Chana R. Schoenberger, who previously worked for Forbes, Bloomberg News, Dow Jones, and The Wall Street Journal, became editor-in-chief in January 2022. She had been editor-in-chief of Arizent’s wealth management publication, Financial Planning, since December 2020. Schoenberger replaced Alan Kline, a 22-year veteran of the newspaper, who was named editor-in-chief in January 2020, succeeding Rob Blackwell.

Other former editors of American Banker include Marc Hochstein, Neil Weinberg, Barbara A. Rehm, who was editor in chief from 2008 to 2010, and David Longobardi, who was editor in chief from 1999 to 2009, when he was named Chief Content Officer of SourceMedia Inc., the business media company that had owned American Banker since 2004. Edwin A. Finn topped the masthead in 1990–92, and Phil Roosevelt from 1995 to 1999. As of May 2012, Finn was editor and president and Roosevelt was deputy managing editor of Barron's.

==Online presence==
American Banker launched an online edition in 1996, featuring all articles from the print edition as well as certain online-only features such as forums. In 2015, American Banker reported a reach of more than 365,000 professionals in banking and financial services.
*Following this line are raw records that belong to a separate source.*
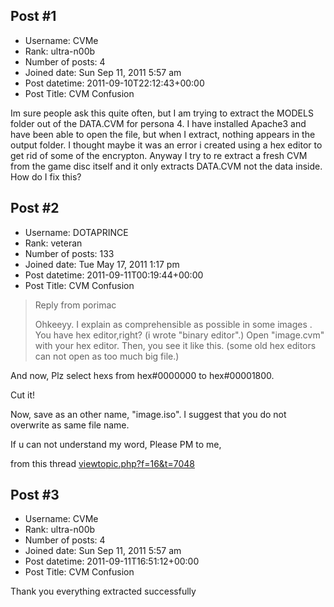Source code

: ## Post #1
- Username: CVMe
- Rank: ultra-n00b
- Number of posts: 4
- Joined date: Sun Sep 11, 2011 5:57 am
- Post datetime: 2011-09-10T22:12:43+00:00
- Post Title: CVM Confusion

Im sure people ask this quite often, but I am trying to extract the MODELS folder out of the DATA.CVM for persona 4. I have installed Apache3 and have been able to open the file, but when I extract, nothing appears in the output folder. I thought maybe it was an error i created using a hex editor to get rid of some of the encrypton. Anyway I try to re extract a fresh CVM from the game disc itself and it only extracts DATA.CVM not the data inside. How do I fix this?
## Post #2
- Username: DOTAPRINCE
- Rank: veteran
- Number of posts: 133
- Joined date: Tue May 17, 2011 1:17 pm
- Post datetime: 2011-09-11T00:19:44+00:00
- Post Title: CVM Confusion

> Reply from porimac
>
> Ohkeeyy.
I explain as comprehensible as possible in some images
. 
You have hex editor,right? (i wrote "binary editor".)
Open "image.cvm" with your hex editor.
Then, you see it like this.
(some old hex editors can not open as too much big file.)


And now,
Plz select hexs from hex#0000000 to hex#00001800.


Cut it!


Now, save as an other name, "image.iso".
I suggest that you do not overwrite as same file name.


If u can not understand my word, Please PM to me,

from this thread [viewtopic.php?f=16&t=7048](http://forum.xentax.com/viewtopic.php?f=16&t=7048)
## Post #3
- Username: CVMe
- Rank: ultra-n00b
- Number of posts: 4
- Joined date: Sun Sep 11, 2011 5:57 am
- Post datetime: 2011-09-11T16:51:12+00:00
- Post Title: CVM Confusion

Thank you everything extracted successfully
In 2016, American Banker announced it was ending the print edition, while continuing to publish content online. The publication continues to publish a print magazine nine times per year.

==Awards==
American Banker has won frequent journalism awards including, most recently, several from the Neals:, Azbees, and the National Association of Real Estate Editors.

In the 1980s, American Banker won two Gerald Loeb Awards and the George Polk Award for its coverage of two of the decade's major stories: The Chrysler bailout and the collapse of Penn Square Bank.